• _DATA RECORDS_
Content starts
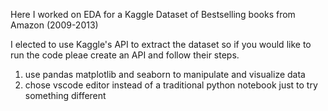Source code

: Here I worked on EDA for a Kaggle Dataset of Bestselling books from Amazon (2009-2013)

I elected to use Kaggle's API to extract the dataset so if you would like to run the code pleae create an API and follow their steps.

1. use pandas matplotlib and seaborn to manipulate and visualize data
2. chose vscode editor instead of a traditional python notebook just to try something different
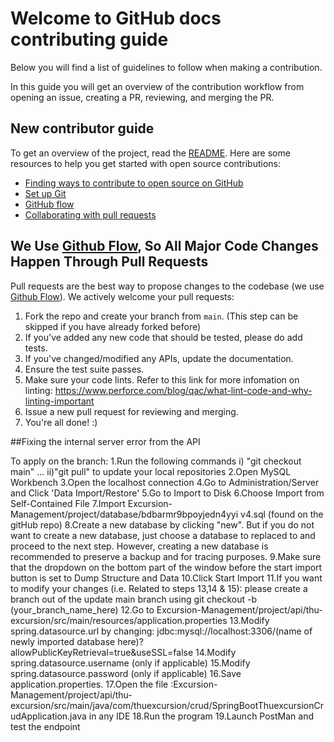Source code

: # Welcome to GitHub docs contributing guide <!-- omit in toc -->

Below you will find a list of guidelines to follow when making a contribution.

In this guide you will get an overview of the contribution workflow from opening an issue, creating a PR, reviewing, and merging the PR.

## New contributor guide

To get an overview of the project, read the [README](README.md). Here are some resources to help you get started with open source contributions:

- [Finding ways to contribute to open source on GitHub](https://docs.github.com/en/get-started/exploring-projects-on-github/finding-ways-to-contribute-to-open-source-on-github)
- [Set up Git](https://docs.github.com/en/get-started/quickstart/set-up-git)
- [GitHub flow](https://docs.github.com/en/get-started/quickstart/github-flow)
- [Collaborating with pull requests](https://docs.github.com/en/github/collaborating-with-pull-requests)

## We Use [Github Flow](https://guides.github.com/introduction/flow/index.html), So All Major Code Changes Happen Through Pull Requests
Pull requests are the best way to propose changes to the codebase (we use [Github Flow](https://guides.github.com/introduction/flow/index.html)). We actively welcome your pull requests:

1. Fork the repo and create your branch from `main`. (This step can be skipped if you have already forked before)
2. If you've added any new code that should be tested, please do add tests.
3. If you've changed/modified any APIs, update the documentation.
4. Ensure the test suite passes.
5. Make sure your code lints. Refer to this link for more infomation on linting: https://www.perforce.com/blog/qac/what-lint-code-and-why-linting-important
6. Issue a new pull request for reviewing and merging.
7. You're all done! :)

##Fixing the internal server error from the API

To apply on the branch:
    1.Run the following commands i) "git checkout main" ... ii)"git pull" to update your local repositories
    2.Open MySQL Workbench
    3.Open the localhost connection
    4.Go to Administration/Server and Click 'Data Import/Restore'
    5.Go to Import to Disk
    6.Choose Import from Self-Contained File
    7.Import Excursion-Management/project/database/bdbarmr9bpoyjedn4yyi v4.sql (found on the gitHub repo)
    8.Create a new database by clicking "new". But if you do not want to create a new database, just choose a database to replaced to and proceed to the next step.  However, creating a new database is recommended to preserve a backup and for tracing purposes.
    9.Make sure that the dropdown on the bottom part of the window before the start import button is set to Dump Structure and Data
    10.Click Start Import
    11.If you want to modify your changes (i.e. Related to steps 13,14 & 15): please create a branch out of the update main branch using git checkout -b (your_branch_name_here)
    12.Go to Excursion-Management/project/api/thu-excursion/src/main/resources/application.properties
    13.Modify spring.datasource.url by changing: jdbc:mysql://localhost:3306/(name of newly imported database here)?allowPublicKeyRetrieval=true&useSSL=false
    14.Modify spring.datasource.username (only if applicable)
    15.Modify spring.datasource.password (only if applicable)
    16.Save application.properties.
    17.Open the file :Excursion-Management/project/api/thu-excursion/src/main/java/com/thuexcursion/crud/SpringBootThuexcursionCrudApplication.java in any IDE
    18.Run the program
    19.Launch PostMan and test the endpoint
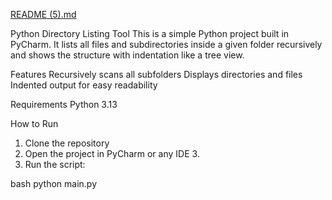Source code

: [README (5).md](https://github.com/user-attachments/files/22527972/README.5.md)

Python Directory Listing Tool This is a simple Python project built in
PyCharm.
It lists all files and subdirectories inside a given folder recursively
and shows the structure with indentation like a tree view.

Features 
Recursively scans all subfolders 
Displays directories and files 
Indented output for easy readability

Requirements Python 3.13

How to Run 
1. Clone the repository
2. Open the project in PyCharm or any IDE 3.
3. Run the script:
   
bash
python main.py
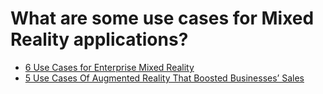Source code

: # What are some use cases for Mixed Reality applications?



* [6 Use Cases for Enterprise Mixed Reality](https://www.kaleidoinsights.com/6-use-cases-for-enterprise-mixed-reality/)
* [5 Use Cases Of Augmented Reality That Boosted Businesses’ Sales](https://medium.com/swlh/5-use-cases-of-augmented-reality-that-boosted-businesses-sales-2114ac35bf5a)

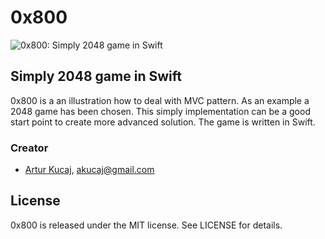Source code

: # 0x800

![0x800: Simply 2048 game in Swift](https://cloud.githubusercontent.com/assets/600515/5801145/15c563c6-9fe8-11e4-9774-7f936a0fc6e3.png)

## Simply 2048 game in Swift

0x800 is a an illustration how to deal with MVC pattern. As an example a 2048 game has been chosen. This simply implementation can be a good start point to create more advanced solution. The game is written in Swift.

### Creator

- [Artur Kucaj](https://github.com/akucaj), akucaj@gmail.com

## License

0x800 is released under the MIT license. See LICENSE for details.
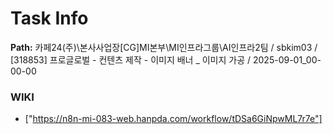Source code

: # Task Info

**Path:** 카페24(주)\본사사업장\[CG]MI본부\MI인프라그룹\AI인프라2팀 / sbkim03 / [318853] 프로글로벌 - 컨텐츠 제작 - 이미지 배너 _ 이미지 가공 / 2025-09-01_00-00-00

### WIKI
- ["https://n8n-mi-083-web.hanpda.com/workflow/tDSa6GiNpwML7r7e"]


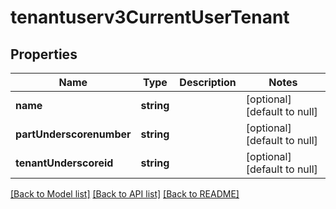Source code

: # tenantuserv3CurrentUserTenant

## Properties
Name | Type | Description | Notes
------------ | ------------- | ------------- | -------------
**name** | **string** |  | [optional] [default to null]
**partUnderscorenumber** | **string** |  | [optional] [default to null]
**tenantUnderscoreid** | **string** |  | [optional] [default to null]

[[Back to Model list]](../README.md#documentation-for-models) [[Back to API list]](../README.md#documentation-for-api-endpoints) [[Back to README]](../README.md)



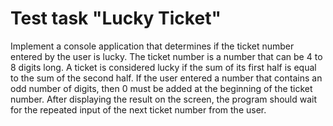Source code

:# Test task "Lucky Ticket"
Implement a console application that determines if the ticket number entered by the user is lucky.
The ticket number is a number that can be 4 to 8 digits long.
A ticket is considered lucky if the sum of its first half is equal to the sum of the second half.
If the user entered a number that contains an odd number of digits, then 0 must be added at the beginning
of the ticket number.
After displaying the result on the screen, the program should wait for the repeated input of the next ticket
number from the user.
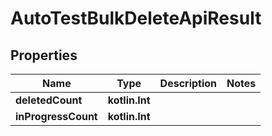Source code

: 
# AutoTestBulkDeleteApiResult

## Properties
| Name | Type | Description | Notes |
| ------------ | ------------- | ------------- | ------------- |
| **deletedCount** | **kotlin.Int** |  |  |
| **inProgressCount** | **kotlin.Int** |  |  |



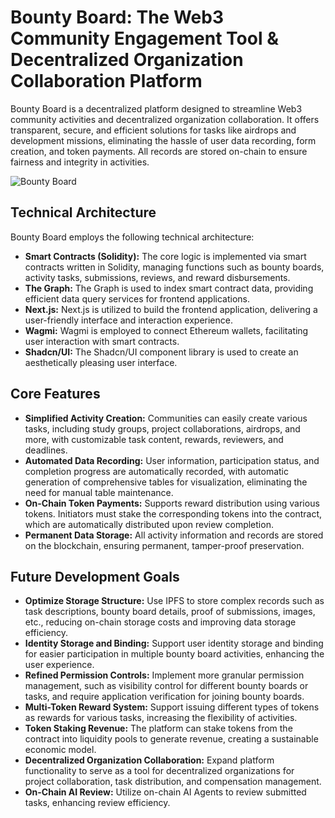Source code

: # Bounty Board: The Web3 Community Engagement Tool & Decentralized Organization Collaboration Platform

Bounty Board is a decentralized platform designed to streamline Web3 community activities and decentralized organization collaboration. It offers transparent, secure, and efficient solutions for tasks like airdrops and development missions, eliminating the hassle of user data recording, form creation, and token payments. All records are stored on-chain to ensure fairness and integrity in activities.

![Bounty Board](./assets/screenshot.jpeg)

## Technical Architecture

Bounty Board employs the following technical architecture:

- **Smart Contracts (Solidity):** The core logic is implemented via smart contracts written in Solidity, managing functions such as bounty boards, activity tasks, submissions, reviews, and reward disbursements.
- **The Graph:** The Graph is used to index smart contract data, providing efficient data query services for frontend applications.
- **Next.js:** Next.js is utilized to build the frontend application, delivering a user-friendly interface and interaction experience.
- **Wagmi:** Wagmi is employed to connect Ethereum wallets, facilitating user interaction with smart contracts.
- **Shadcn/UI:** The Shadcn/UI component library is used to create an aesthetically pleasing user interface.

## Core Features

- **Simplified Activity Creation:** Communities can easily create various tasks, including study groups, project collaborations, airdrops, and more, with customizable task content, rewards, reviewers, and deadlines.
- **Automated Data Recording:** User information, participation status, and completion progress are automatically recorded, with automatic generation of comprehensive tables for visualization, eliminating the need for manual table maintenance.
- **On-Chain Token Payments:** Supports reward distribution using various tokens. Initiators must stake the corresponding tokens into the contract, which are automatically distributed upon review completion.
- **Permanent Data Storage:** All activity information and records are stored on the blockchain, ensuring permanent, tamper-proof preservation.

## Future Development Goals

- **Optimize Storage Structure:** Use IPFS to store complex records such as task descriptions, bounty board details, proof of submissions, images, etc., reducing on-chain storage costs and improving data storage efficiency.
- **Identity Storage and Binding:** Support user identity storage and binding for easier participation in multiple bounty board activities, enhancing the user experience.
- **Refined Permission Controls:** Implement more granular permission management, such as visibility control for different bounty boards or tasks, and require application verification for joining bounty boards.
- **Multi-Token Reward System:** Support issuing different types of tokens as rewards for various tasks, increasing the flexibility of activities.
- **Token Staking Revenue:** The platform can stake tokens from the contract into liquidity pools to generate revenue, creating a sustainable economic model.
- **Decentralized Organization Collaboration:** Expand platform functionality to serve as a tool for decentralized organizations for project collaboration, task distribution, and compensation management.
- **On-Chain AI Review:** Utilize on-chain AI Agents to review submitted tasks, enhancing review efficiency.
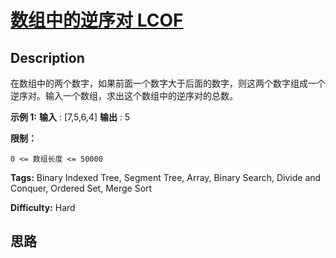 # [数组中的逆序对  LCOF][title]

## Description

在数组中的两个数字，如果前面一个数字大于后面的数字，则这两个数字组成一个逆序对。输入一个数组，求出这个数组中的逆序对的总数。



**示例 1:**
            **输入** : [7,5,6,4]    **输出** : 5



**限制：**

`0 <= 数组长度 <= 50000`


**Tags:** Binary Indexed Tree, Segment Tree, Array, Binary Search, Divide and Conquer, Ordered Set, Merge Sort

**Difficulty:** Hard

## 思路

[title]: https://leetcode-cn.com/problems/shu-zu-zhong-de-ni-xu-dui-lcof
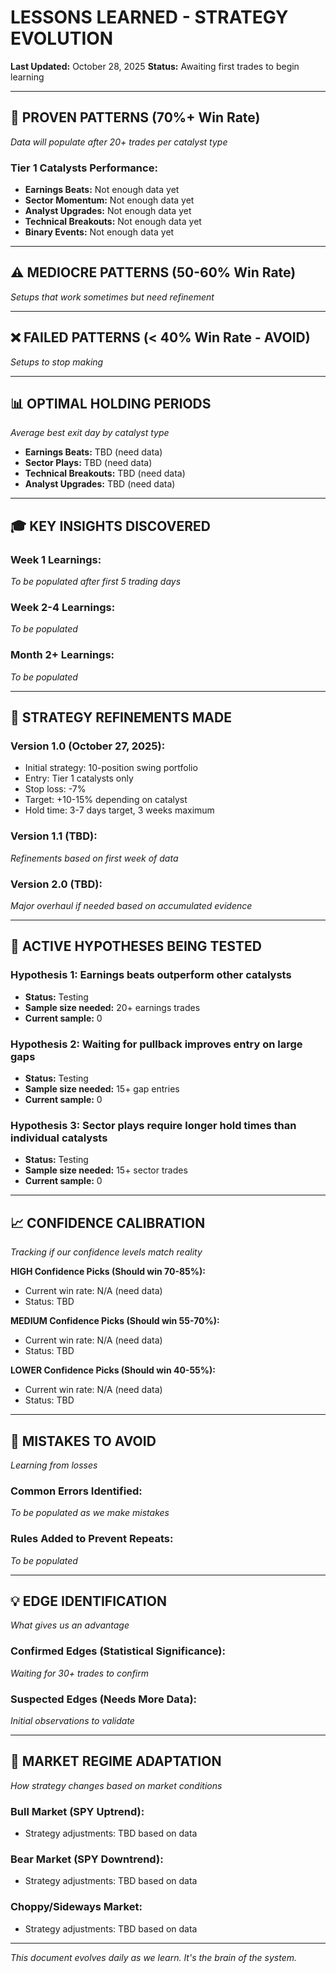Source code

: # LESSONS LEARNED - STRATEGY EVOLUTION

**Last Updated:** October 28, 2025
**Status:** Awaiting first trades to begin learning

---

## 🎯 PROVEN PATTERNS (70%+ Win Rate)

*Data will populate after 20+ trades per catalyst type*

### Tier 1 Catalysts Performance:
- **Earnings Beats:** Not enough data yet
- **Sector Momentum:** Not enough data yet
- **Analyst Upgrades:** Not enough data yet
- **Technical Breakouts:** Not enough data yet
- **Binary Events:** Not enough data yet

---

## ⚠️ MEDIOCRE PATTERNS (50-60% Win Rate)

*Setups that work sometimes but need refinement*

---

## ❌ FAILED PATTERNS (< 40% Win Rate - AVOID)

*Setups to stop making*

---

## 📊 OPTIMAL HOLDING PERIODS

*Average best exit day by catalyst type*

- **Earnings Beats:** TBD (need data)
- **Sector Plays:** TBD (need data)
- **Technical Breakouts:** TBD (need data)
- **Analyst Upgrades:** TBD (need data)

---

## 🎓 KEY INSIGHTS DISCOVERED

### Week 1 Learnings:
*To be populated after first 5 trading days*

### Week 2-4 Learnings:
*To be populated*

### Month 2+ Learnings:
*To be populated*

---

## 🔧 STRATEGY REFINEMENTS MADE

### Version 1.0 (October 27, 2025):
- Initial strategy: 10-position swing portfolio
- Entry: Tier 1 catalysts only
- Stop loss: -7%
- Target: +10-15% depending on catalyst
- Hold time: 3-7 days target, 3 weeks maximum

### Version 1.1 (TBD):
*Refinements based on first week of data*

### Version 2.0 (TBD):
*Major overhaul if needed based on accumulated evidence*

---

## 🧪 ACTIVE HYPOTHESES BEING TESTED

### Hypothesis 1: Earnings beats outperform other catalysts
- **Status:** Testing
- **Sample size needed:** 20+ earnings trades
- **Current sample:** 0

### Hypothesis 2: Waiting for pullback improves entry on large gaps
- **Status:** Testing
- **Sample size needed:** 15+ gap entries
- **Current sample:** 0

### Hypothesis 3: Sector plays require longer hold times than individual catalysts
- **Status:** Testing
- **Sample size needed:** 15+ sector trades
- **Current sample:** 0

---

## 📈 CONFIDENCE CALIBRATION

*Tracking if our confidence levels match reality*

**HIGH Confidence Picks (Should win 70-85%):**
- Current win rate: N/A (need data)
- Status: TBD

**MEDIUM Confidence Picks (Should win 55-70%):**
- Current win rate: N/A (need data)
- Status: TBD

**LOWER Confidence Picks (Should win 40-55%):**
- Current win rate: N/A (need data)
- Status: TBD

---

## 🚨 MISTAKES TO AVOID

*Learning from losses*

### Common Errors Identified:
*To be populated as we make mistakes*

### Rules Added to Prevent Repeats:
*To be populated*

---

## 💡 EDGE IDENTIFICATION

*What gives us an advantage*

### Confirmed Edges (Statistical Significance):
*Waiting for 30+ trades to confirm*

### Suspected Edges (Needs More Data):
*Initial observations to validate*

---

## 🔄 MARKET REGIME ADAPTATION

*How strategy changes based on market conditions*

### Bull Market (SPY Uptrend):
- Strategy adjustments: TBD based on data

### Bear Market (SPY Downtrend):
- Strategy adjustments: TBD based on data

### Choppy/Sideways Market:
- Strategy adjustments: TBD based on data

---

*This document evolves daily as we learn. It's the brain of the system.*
Content ends
• _ACTIVITY_
Reproduce verbatim the lines above, from the line with "## Future Development Goals" through the line with "- **Identity Storage".

• _PROBLEM SOLUTION_
## Future Development Goals

- **Optimize Storage Structure:** Use IPFS to store complex records such as task descriptions, bounty board details, proof of submissions, images, etc., reducing on-chain storage costs and improving data storage efficiency.
- **Identity Storage and Binding:** Support user identity storage and binding for easier participation in multiple bounty board activities, enhancing the user experience.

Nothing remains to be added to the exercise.